> **Exercise brief**:
Look through the data below and report how many lines include "that". Only the number should be given.

> **Dataset records**:
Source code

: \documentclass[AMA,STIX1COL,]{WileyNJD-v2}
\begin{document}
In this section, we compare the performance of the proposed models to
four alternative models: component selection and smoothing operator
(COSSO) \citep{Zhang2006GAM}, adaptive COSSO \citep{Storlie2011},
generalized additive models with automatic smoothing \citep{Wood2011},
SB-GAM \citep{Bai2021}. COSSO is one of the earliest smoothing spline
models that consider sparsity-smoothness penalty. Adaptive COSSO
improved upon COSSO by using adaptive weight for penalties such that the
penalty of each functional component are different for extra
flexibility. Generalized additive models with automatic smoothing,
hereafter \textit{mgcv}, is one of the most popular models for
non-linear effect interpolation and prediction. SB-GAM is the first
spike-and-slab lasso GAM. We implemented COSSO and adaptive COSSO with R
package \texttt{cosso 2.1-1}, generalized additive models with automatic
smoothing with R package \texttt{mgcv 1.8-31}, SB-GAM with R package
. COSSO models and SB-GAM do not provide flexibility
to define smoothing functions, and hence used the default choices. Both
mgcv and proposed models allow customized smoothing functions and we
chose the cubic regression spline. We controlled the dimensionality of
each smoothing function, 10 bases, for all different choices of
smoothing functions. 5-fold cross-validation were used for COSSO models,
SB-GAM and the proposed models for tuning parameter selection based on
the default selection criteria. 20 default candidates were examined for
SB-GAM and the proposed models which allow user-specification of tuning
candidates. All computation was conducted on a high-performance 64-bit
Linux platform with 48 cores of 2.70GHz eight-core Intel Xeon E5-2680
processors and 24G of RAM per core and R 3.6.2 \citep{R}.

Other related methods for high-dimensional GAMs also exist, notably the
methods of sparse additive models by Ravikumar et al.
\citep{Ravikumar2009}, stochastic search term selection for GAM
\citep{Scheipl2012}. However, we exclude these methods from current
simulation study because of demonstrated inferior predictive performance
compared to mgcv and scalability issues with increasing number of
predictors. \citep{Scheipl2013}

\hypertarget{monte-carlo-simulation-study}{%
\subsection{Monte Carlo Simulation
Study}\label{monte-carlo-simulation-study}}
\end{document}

> **Answer to this task**:
2